-- Task item --
The following data has a line with "だらうといふ自信だけはもつてゐる。" and a line with "classical language, and". Write out exactly those lines and all the lines between them.

(Data entries)
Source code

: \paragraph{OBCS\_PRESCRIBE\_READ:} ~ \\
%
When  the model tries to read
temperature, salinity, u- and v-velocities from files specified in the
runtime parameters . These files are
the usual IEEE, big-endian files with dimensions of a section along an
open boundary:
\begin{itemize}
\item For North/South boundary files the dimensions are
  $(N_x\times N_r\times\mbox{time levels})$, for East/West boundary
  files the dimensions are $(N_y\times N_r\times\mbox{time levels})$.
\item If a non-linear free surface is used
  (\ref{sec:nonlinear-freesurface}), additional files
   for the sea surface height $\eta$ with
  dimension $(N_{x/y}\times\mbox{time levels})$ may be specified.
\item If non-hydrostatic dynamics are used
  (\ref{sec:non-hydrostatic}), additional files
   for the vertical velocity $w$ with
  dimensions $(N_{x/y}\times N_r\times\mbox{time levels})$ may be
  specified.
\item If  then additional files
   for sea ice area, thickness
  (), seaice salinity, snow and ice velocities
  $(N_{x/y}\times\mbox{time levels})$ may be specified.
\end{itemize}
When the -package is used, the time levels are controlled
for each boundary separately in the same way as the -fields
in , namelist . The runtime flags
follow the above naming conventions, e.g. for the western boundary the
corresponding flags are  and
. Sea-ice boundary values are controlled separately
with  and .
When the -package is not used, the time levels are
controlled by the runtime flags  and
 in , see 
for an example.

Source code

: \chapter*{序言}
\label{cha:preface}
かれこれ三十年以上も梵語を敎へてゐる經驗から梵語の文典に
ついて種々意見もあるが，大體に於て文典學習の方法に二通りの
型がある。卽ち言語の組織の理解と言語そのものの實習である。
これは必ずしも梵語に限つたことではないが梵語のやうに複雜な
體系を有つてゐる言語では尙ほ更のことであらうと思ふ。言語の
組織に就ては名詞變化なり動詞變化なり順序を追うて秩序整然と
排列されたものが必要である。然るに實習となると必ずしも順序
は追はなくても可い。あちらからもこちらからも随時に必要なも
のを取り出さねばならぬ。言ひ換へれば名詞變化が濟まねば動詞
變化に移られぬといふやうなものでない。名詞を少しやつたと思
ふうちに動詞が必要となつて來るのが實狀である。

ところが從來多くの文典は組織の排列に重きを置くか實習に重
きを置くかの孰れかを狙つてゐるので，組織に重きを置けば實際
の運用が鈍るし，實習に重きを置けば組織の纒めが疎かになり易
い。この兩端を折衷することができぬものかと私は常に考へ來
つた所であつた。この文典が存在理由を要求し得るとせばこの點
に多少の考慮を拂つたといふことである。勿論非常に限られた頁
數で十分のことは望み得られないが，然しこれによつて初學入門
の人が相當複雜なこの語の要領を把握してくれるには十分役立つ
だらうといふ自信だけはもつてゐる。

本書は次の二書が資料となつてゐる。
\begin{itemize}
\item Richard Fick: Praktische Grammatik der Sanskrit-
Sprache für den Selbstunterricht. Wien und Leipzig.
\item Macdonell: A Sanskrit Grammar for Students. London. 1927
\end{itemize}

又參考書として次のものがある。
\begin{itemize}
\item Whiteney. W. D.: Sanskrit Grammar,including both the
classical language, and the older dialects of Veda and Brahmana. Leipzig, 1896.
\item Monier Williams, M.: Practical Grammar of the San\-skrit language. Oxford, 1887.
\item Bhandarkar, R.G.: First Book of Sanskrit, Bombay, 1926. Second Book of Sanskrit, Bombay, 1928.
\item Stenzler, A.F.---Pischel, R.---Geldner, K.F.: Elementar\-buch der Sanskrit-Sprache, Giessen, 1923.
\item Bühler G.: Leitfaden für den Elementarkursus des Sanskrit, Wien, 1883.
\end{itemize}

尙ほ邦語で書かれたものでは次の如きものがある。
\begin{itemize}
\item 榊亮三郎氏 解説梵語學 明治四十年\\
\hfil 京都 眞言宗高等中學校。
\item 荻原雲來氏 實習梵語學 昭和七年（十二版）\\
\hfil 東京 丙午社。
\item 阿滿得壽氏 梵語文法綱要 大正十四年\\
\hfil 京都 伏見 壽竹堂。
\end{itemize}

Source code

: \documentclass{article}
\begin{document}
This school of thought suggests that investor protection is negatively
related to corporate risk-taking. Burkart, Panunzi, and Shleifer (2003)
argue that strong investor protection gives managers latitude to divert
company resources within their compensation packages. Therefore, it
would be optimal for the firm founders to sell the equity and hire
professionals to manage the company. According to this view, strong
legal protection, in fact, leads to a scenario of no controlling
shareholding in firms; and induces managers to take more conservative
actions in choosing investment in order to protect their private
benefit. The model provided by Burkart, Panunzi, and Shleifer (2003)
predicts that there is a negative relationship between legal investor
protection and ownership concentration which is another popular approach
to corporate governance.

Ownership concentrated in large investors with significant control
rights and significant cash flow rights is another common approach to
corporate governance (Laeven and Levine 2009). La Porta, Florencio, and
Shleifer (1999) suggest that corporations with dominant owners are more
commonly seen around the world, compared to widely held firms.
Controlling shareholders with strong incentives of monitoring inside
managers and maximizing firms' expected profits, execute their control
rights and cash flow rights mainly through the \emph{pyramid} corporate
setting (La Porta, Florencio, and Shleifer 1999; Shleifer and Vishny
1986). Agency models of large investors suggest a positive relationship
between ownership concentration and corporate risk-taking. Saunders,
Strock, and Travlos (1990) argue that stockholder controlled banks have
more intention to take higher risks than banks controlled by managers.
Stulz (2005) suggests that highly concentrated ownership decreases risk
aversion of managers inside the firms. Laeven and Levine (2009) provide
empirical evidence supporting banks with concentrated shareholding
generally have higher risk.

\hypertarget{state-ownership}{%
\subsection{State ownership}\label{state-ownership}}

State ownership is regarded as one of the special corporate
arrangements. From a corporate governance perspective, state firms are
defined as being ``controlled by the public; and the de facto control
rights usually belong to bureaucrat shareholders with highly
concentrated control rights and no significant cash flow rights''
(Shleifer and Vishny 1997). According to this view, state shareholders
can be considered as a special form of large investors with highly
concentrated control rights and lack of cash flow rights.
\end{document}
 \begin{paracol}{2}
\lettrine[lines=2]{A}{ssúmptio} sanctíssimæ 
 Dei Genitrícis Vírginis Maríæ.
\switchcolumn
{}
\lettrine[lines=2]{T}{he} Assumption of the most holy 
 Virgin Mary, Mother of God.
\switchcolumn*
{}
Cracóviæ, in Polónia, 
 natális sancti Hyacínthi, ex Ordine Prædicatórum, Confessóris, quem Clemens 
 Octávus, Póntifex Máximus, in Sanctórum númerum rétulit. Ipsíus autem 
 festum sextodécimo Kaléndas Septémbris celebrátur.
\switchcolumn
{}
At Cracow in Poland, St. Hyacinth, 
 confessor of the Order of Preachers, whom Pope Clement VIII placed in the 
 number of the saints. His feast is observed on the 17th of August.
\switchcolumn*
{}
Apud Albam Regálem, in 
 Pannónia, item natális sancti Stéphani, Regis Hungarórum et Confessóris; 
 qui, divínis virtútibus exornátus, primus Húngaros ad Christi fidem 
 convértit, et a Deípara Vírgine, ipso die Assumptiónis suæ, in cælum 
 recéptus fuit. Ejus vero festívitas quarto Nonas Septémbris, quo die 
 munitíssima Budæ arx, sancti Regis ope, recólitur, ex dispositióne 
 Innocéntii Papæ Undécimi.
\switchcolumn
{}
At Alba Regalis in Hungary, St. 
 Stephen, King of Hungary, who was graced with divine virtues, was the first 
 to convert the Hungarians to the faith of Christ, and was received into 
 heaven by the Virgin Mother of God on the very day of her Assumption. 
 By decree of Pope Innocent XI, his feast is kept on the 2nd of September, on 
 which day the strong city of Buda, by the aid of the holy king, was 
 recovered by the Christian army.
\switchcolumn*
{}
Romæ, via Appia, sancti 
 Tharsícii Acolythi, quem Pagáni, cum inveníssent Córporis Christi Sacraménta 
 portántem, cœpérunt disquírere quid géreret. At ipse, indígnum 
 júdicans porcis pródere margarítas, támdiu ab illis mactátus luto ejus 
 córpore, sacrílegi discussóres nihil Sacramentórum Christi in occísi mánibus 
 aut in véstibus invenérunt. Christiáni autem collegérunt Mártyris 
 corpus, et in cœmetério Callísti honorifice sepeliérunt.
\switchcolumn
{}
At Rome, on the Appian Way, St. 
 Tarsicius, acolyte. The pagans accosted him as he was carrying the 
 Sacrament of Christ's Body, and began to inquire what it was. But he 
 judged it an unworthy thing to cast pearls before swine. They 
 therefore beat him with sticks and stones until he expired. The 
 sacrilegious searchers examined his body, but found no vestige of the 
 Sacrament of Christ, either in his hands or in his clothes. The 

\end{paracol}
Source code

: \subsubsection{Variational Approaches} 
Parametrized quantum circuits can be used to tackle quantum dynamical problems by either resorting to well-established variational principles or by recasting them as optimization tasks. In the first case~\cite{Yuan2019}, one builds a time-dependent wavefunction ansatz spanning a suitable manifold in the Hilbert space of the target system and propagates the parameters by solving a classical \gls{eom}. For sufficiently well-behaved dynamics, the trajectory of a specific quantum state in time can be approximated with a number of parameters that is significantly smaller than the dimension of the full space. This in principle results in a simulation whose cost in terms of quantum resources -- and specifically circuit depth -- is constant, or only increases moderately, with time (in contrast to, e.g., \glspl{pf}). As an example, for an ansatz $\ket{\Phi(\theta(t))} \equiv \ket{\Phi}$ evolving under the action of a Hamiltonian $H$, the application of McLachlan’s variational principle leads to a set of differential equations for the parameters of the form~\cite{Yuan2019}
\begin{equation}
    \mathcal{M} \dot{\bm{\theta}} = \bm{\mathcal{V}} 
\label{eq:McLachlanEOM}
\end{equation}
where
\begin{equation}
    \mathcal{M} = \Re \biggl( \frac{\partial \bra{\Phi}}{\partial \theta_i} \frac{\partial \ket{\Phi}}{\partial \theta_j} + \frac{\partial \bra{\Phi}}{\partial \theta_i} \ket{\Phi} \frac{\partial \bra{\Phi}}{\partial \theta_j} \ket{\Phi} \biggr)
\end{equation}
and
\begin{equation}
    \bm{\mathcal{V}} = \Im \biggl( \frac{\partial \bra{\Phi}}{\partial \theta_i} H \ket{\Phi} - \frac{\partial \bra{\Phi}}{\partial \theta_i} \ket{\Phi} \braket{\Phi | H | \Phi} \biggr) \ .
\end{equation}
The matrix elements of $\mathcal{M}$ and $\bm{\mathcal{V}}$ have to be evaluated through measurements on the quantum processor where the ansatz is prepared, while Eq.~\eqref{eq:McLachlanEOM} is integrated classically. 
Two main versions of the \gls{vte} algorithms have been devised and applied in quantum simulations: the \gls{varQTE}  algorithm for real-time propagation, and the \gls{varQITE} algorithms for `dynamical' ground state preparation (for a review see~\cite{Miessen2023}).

-- Solution to the exercise --
だらうといふ自信だけはもつてゐる。

本書は次の二書が資料となつてゐる。
\begin{itemize}
\item Richard Fick: Praktische Grammatik der Sanskrit-
Sprache für den Selbstunterricht. Wien und Leipzig.
\item Macdonell: A Sanskrit Grammar for Students. London. 1927
\end{itemize}

又參考書として次のものがある。
\begin{itemize}
\item Whiteney. W. D.: Sanskrit Grammar,including both the
classical language, and the older dialects of Veda and Brahmana. Leipzig, 1896.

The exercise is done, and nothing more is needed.